SKP Resources may face prolonged weakness in order visibility, says CGS-CIMB

TheEdge Thu, Feb 15, 2024 04:36pm - 2 months View Original

KUALA LUMPUR (Feb 15): SKP Resources Bhd may face prolonged weakness in order visibility from its largest customer, CGS-CIMB said, warning that the company's earnings may fall 40.2% for the financial year ending March 31, 2024 (FY2024).

Subsequently, the research house slashed its target price (TP) for the electronic manufacturing services firm’s shares by 27% to 92 sen from RM1.26.

In a note on Thursday, CGS-CIMB said order visibility from SKP’s key customer, which accounted for 75% of its annual revenue, had dwindled on the back of inventory adjustments and weaker-than-expected end-consumer sentiment.
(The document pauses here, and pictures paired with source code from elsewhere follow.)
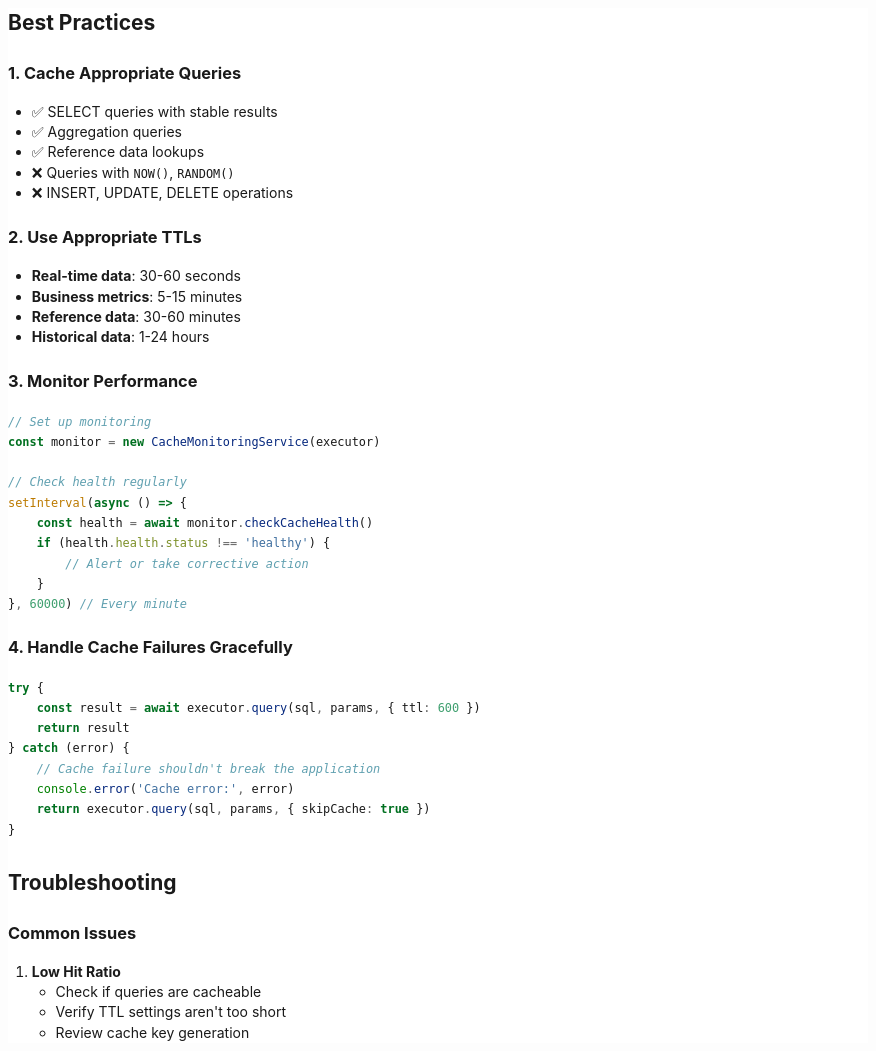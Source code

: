 ## Best Practices

### 1. Cache Appropriate Queries

- ✅ SELECT queries with stable results
- ✅ Aggregation queries
- ✅ Reference data lookups
- ❌ Queries with `NOW()`, `RANDOM()`
- ❌ INSERT, UPDATE, DELETE operations

### 2. Use Appropriate TTLs

- **Real-time data**: 30-60 seconds
- **Business metrics**: 5-15 minutes
- **Reference data**: 30-60 minutes
- **Historical data**: 1-24 hours

### 3. Monitor Performance

```typescript
// Set up monitoring
const monitor = new CacheMonitoringService(executor)

// Check health regularly
setInterval(async () => {
	const health = await monitor.checkCacheHealth()
	if (health.health.status !== 'healthy') {
		// Alert or take corrective action
	}
}, 60000) // Every minute
```

### 4. Handle Cache Failures Gracefully

```typescript
try {
	const result = await executor.query(sql, params, { ttl: 600 })
	return result
} catch (error) {
	// Cache failure shouldn't break the application
	console.error('Cache error:', error)
	return executor.query(sql, params, { skipCache: true })
}
```

## Troubleshooting

### Common Issues

1. **Low Hit Ratio**
   - Check if queries are cacheable
   - Verify TTL settings aren't too short
   - Review cache key generation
“Given this development, we take the opportunity to cut our EPS (earnings per share) forecasts for FY2024 to FY2026 by 20.2% to 25.8% as we assume a steeper revenue decline of 30% from the key customer in FY2024, from 16% previously,” it stated.

It noted that the earnings multiple implied in the TP of 13.4 times for SKP is lower than its peer VS Industry Bhd’s 16 times, reflecting the group’s large single-customer concentration risk despite offering a higher return on equity.

Furthermore, it cautioned against other downside risks, including the loss of market share to competitors, further order cuts stemming from weak customer sentiment, and the potential drag on margins due to rising labour costs.

Nevertheless, CGS-CIMB reiterated its “add” recommendation, equivalent to a "buy" call, betting on a pickup in orders and still-attractive valuations with the stock trading below its eight-year average on both price-earnings and price-to-book value multiples.

SKP has to diversify to new customers, which if successful, would be a key catalyst for the stock, CGS-CIMB said, noting that SKP has readily available floor production capacity of 650,000 sq ft in its new facility in Senai, Johor to take on new projects.

“While details are relatively scant at this juncture, we think the group may likely benefit from manufacturers’ relocation and diversification from China to Malaysia, with key advantages of having a strong manufacturing track record, mature supply chain and competitive labour cost,” it said.

CGS-CIMB said it remains optimistic that order visibility would pick up in FY2025 with the launch of new household care products spurring consumer spending positively.

Overall, it expects EPS for SKP to rebound by 25.4% in FY2025 and 18.3% in FY2026.

At the time of writing on Thursday, SKP’s share price was up by five sen or 6.85% to 78 sen, valuing the group at RM1.22 billion.